TASK DESCRIPTION: Using the records below, give again exactly the lines from the line that contains "if catalysts emerge" through the line that contains "traditional income progression", both ends included, and only those.

*** DATASET EXCERPTS Section Begins ***

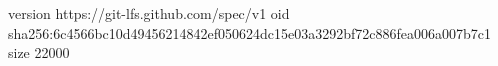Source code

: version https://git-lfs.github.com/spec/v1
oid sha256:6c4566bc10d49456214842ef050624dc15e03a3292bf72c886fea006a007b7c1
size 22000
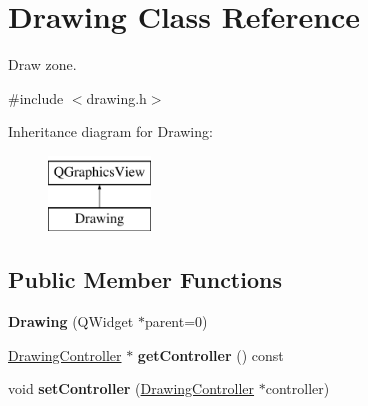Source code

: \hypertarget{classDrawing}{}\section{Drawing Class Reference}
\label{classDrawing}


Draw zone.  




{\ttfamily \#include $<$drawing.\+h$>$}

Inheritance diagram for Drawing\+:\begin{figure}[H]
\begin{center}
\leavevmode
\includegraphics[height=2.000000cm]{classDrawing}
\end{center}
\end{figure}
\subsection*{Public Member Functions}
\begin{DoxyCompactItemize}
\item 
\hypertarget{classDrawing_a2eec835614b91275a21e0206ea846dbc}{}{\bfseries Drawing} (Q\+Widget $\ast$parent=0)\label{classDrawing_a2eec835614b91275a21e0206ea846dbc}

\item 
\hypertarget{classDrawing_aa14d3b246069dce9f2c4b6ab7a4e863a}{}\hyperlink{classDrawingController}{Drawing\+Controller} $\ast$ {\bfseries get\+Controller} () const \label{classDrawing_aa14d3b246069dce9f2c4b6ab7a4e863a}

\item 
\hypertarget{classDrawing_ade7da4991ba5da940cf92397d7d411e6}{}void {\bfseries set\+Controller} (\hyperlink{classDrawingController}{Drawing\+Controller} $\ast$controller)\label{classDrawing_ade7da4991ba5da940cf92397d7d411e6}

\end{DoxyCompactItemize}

*** DATASET EXCERPTS Section Ends ***
*** DATASET EXCERPTS Section Begins ***

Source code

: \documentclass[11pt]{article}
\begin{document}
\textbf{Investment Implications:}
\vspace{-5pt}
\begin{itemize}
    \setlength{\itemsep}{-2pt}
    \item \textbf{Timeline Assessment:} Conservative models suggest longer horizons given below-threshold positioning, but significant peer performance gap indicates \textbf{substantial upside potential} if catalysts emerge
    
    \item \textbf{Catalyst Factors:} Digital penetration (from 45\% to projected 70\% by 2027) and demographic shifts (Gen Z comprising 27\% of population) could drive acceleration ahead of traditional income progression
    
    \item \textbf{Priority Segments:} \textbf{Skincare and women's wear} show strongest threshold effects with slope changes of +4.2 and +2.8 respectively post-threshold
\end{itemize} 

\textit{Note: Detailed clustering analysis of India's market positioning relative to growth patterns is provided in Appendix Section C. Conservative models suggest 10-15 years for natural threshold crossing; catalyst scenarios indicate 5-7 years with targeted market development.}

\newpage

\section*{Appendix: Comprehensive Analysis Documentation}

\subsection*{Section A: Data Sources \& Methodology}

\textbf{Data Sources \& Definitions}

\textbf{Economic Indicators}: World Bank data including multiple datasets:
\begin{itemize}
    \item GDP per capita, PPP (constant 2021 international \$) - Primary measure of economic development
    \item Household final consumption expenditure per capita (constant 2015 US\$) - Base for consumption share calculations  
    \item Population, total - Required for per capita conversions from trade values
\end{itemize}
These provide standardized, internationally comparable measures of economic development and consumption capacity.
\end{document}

*** DATASET EXCERPTS Section Ends ***

EXERCISE RESULT:
    \item \textbf{Timeline Assessment:} Conservative models suggest longer horizons given below-threshold positioning, but significant peer performance gap indicates \textbf{substantial upside potential} if catalysts emerge
    
    \item \textbf{Catalyst Factors:} Digital penetration (from 45\% to projected 70\% by 2027) and demographic shifts (Gen Z comprising 27\% of population) could drive acceleration ahead of traditional income progression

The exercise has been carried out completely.